Uma operação realizada na manhã desta quinta-feira, 27, cumpriu cinco mandados de busca e apreensão e medidas de bloqueio de bens durante uma investigação sobre supostos desvios de recursos públicos e outras irregularidades em Darcinópolis, no norte do Tocantins. A ação, denominada Operação Pedra Furada, é conduzida pela 3ª Divisão Especializada de Repressão ao Crime Organizado (3ª DEIC – Araguaína), da Polícia Civil.
As ordens foram expedidas pelo Tribunal de Justiça do Tocantins. As investigações apuram suspeitas dos crimes de organização criminosa, peculato, fraude em licitações, desvio de recursos públicos, falsidade ideológica e lavagem de dinheiro.
Ao todo, 11 inquéritos policiais foram reunidos na investigação, sendo dez deles instaurados a partir de procedimentos encaminhados pela Procuradoria-Geral de Justiça do Tocantins.
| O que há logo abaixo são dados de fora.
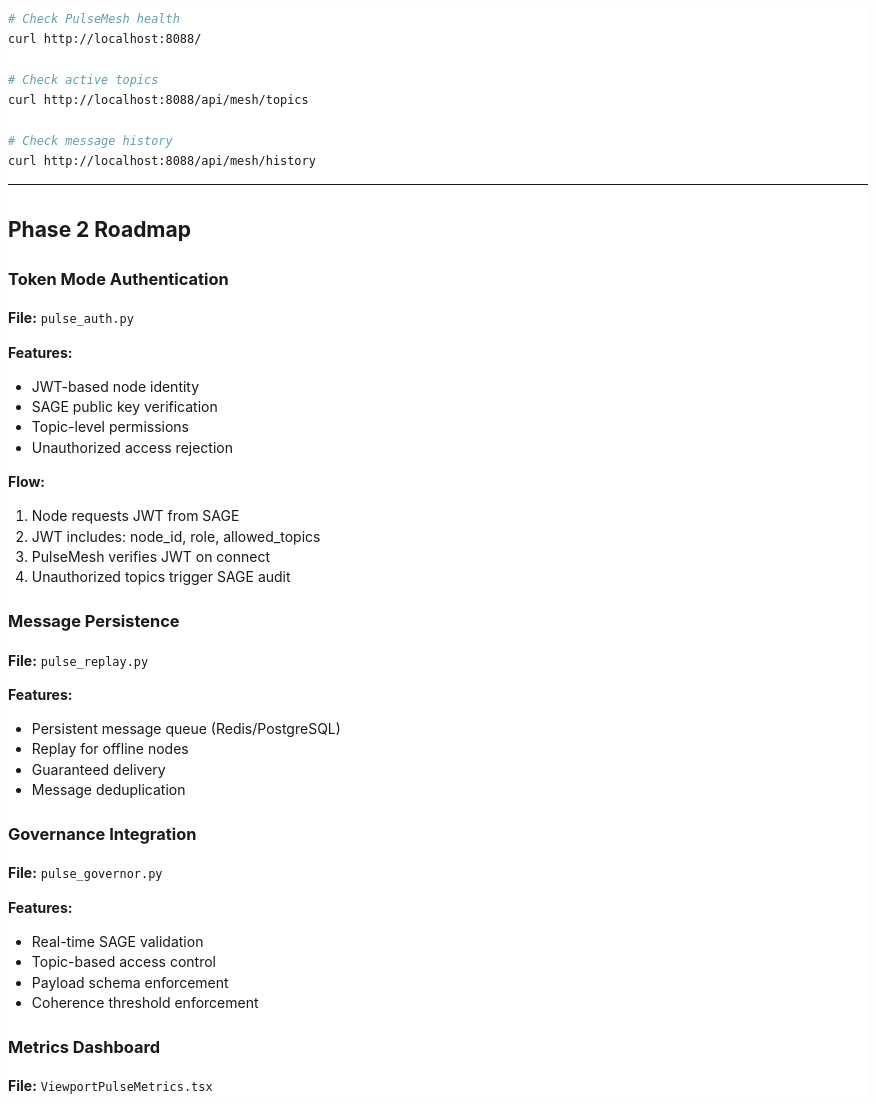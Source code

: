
 ```bash
# Check PulseMesh health
curl http://localhost:8088/

# Check active topics
curl http://localhost:8088/api/mesh/topics

# Check message history
curl http://localhost:8088/api/mesh/history
```

---

## Phase 2 Roadmap

### Token Mode Authentication

**File:** `pulse_auth.py`

**Features:**
- JWT-based node identity
- SAGE public key verification
- Topic-level permissions
- Unauthorized access rejection

**Flow:**
1. Node requests JWT from SAGE
2. JWT includes: node_id, role, allowed_topics
3. PulseMesh verifies JWT on connect
4. Unauthorized topics trigger SAGE audit

### Message Persistence

**File:** `pulse_replay.py`

**Features:**
- Persistent message queue (Redis/PostgreSQL)
- Replay for offline nodes
- Guaranteed delivery
- Message deduplication

### Governance Integration

**File:** `pulse_governor.py`

**Features:**
- Real-time SAGE validation
- Topic-based access control
- Payload schema enforcement
- Coherence threshold enforcement

### Metrics Dashboard

**File:** `ViewportPulseMetrics.tsx`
Os fatos investigados teriam ocorrido entre 2016 e 2024 e envolvem ex-agentes públicos, servidores, empresários e particulares.
As apurações começaram em 2022, após denúncias de possíveis irregularidades na administração municipal. Desde então, foram reunidos documentos, informações financeiras, dados telemáticos e depoimentos que, segundo a investigação, apontam para um possível esquema de direcionamento de contratações públicas, fraudes em licitações, desvio de recursos e ocultação de patrimônio.
Recursos destinados à Covid-19
Uma das linhas de investigação apura o possível desvio de cerca de R$ 1 milhão em recursos federais destinados ao enfrentamento da Covid-19. Há suspeita de que parte do dinheiro tenha sido utilizada para estruturar uma empresa privada de perfuração de poços e para a aquisição de maquinários pesados que posteriormente teriam sido registrados em nome de familiares de agentes públicos investigados.
Entre os equipamentos está uma máquina perfuratriz de poços artesianos de alto valor vinculada à empresa investigada. A Justiça determinou o sequestro e a remoção do equipamento.
Contratos e manutenção de veículos
Outra frente investiga a possível utilização de documentos e notas fiscais para justificar pagamentos por serviços que não teriam sido realizados. Entre os contratos analisados estão serviços de digitalização do acervo municipal e levantamento patrimonial, que, conforme as apurações, teriam sido executados por servidores da própria Prefeitura, utilizando equipamentos e estrutura públicos.
Também são investigados mais de R$ 3,6 milhões em pagamentos relacionados à manutenção da frota municipal. Diligências indicaram que empresas beneficiadas pelos recursos públicos não teriam estrutura compatível com o volume dos serviços contratados. Há ainda suspeitas de uso de dinheiro público para custear despesas particulares.
Concurso público também é investigado
A investigação alcança ainda possíveis irregularidades no Concurso Público nº 001/2023. Foram identificados indícios de direcionamento na contratação da banca organizadora e de possível manipulação dos resultados para favorecer pessoas ligadas a agentes públicos e políticos locais.
Também são apuradas supostas irregularidades na desclassificação de empresas concorrentes e contatos entre integrantes da administração municipal e representante da empresa responsável pelo concurso antes mesmo do lançamento do edital.
Mais de R$ 2 milhões bloqueados
Durante as apurações, os investigadores identificaram indícios de crescimento patrimonial incompatível com os rendimentos formais de um dos principais alvos. Segundo a investigação, o suspeito declarou à Justiça Eleitoral patrimônio de aproximadamente R$ 10 mil em 2020. Quatro anos depois, teria sido identificado patrimônio de valor milionário, além de sinais de possível ocultação de bens em nome de familiares e terceiros.
A Justiça determinou o bloqueio de mais de R$ 2 milhões em ativos financeiros, além do sequestro de cinco imóveis e seis veículos, entre caminhões, caminhonetes, ônibus e reboque. Uma máquina perfuratriz de poços artesianos e um rebanho bovino registrado em nome de terceiro também foram atingidos pelas medidas.
O objetivo é preservar bens possivelmente relacionados aos crimes investigados e garantir eventual ressarcimento de prejuízos aos cofres públicos.
Munições encontradas durante buscas
Durante o cumprimento de um dos mandados nesta quinta-feira, policiais civis encontraram munições de calibre .22 na residência de um ex-gestor investigado.
Ele foi levado para a 5ª Central de Atendimento da Polícia Civil, em Araguaína, onde foi autuado em flagrante por posse irregular de munição de uso permitido.
Os materiais recolhidos durante a Operação Pedra Furada serão analisados. As investigações continuam para identificar a participação de cada envolvido, esclarecer a destinação dos recursos públicos, localizar eventual patrimônio ocultado e buscar a recuperação de valores que possam ter sido desviados.